Cette personne a été entendue par l'inspectrice de la [5] qui rend ainsi compte de ses déclarations à son rapport du 7 août 2019 : 'Mme [G] travaille depuis avril 2016 au service RH sous la responsabilité de Mme [U]. Le 13 juin 2019 Mme [U] l'a informée qu'elle devait rencontrer Mme [Y] (DRH) dans l'après-midi et qu'il s'agissait de son dernier jour de travail. Mme [G] a été surprise car elle n'avait pas été informée du projet de rupture conventionnelle (du contrat de travail) de Mme [U], ni de la procédure de licenciement engagée à son encontre. Lors de la pause de midi, elles sont allées déjeuner ensemble avec une autre collègue. Mme [U] a passé beaucoup de temps au téléphone au cours du repas et a très peu mangé. Vers 14h elles sont retournées à l'entreprise et chacune a vaqué à ses occupations. Vers 15h Mme [G] a proposé à Mme [U] de l'aider pour ranger ses affaires. Elle lui a porté un sac à sa voiture. Quand elle est revenue, Mme [U] lui a dit qu'elle ne se sentait pas bien. Mme [G] a appelé Mme [W], qui est secouriste, et elle est allée chercher de l'eau et une poche de glace pour sa collègue. A son retour, elle a vu Mme [U] allongée au sol et appuyée contre le mur. Les secours sont arrivés et ont pris en charge Mme [U]. Le lendemain, Mme [U] est venue récupérer sa voiture et a remis son arrêt de travail à Mme [G]. Mme [U] lui a alors précisé qu'elle était fatiguée depuis plusieurs jours et qu'elle ne mangeait plus'.
De même Mme [W] a été entendue par la même inspectrice et lui a déclaré que 'le 13 juin vers 15h30 Mme [G] l'a appelée pour l'informer que Mme [U] ne se sentait pas bien ; qu'elle s'est donc rendue dans le bureau de cette dernière où elle a constaté que Mme [U] était pâle et se plaignait de palpitations ; qu'elle l'a allongée au sol appuyée contre une cloison, a appelé un autre collègue secouriste et qu'ils ont décidé de prévenir les secours ; que le SAMU est intervenu et après examen a demandé à une autre ambulance de venir prendre en charge Mme [U]'.

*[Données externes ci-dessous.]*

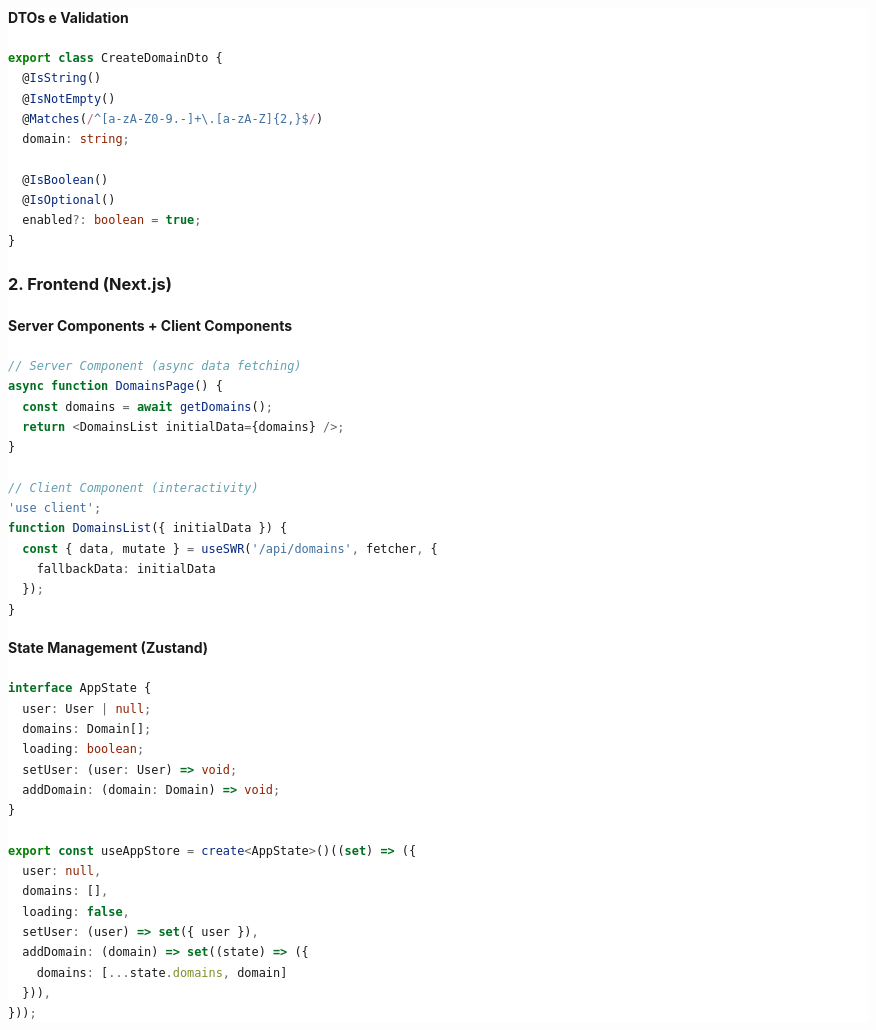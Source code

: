 #### DTOs e Validation
```typescript
export class CreateDomainDto {
  @IsString()
  @IsNotEmpty()
  @Matches(/^[a-zA-Z0-9.-]+\.[a-zA-Z]{2,}$/)
  domain: string;

  @IsBoolean()
  @IsOptional()
  enabled?: boolean = true;
}
```

### 2. Frontend (Next.js)

#### Server Components + Client Components
```typescript
// Server Component (async data fetching)
async function DomainsPage() {
  const domains = await getDomains();
  return <DomainsList initialData={domains} />;
}

// Client Component (interactivity)
'use client';
function DomainsList({ initialData }) {
  const { data, mutate } = useSWR('/api/domains', fetcher, {
    fallbackData: initialData
  });
}
```

#### State Management (Zustand)
```typescript
interface AppState {
  user: User | null;
  domains: Domain[];
  loading: boolean;
  setUser: (user: User) => void;
  addDomain: (domain: Domain) => void;
}

export const useAppStore = create<AppState>()((set) => ({
  user: null,
  domains: [],
  loading: false,
  setUser: (user) => set({ user }),
  addDomain: (domain) => set((state) => ({
    domains: [...state.domains, domain]
  })),
}));
```
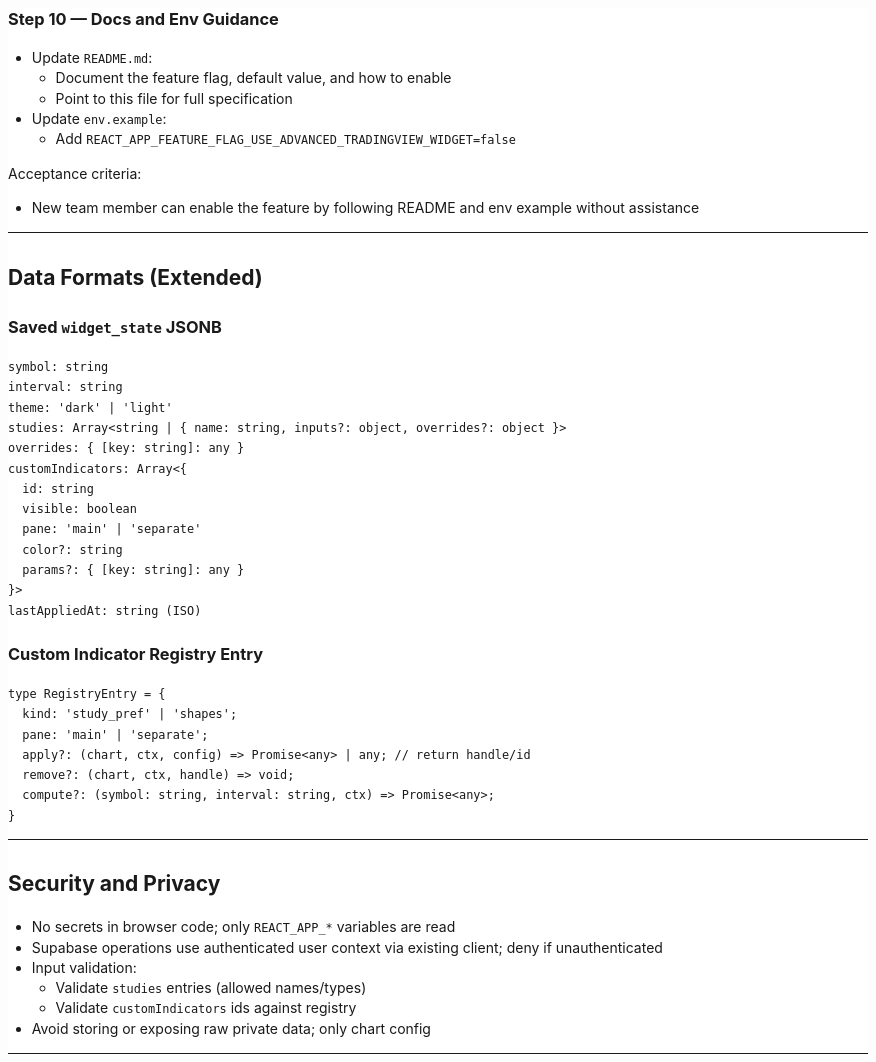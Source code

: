
### Step 10 — Docs and Env Guidance
- Update `README.md`:
  - Document the feature flag, default value, and how to enable
  - Point to this file for full specification
- Update `env.example`:
  - Add `REACT_APP_FEATURE_FLAG_USE_ADVANCED_TRADINGVIEW_WIDGET=false`

Acceptance criteria:
- New team member can enable the feature by following README and env example without assistance

---

## Data Formats (Extended)

### Saved `widget_state` JSONB
```
symbol: string
interval: string
theme: 'dark' | 'light'
studies: Array<string | { name: string, inputs?: object, overrides?: object }>
overrides: { [key: string]: any }
customIndicators: Array<{
  id: string
  visible: boolean
  pane: 'main' | 'separate'
  color?: string
  params?: { [key: string]: any }
}>
lastAppliedAt: string (ISO)
```

### Custom Indicator Registry Entry
```
type RegistryEntry = {
  kind: 'study_pref' | 'shapes';
  pane: 'main' | 'separate';
  apply?: (chart, ctx, config) => Promise<any> | any; // return handle/id
  remove?: (chart, ctx, handle) => void;
  compute?: (symbol: string, interval: string, ctx) => Promise<any>;
}
```

---

## Security and Privacy
- No secrets in browser code; only `REACT_APP_*` variables are read
- Supabase operations use authenticated user context via existing client; deny if unauthenticated
- Input validation:
  - Validate `studies` entries (allowed names/types)
  - Validate `customIndicators` ids against registry
- Avoid storing or exposing raw private data; only chart config

---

Le registre de accidents bénins de l'entreprise porte mention à la date du 13 août 2019 à 15h30 de ce malaise et indique à la nature des lésions 'palpitations'.
Le bulletin d'intervention des [3] mentionne la prise en charge sur son lieu de travail de Mme [U] pour 'palpitations/nausées'.
Le compte-rendu d'hospitalisation de Mme [U], sortie du service des urgences à 0h10 le 14 juin 2019 mentionne qu'elle a été admise la veille 13 juin à 16h50 pour malaise sans perte de connaissance initiale avec vertiges, palpitations, fourmillements diffus dans un contexte de stress au travail et de licenciement.
Enfin le certificat médical initial rédigé par le médecin urgentiste ayant décrit ces symptômes mentionne 'épuisement professionnel, syndrome dépressif' et prescrit un arrêt de travail jusqu'au 17 juin 2019.
En l'état de ces éléments la preuve de la survenance au temps et au lieu du travail d'un accident à type de malaise (se définissant comme un trouble de la conscience et de la vigilance) est rapportée et Mme [U] doit bénéficier de la présomption d'imputabilité de cet accident au travail.
Il incombe dès lors à la caisse de [5] pour renverser cette présomption de démontrer que cet accident a eu une cause totalement étrangère au travail ou se rapporte à un état antérieur indépendant évoluant pour son propre compte, ce qu'elle n'offre pas même de faire.
Le jugement sera en conséquence confirmé.
La [5] devra supporter les dépens de la présente instance et verser à Mme [U] les somme de 1500 € sur le fondement des dispositions de l'article 700 du code de procédure civile.
PAR CES MOTIFS
La cour, statuant publiquement et contradictoirement, après en avoir délibéré conformément à la loi,
Confirme le jugement.
Y ajoutant,
Condamne la [5] aux dépens.
Condamne la [5] à payer à Mme [U] la somme de 1 500 € sur le fondement des dispositions de l'article 700 du code de procédure civile.
Prononcé publiquement par mise à disposition de l'arrêt au greffe de la cour, les parties ayant été préalablement avisées dans les conditions prévues au deuxième alinéa de l'article 450 du code de procédure civile.
Signé par M. Jean-Pierre Delavenay, président et par Mme Chrystel Rohrer, greffier auquel la minute de la décision a été remise par le magistrat signataire.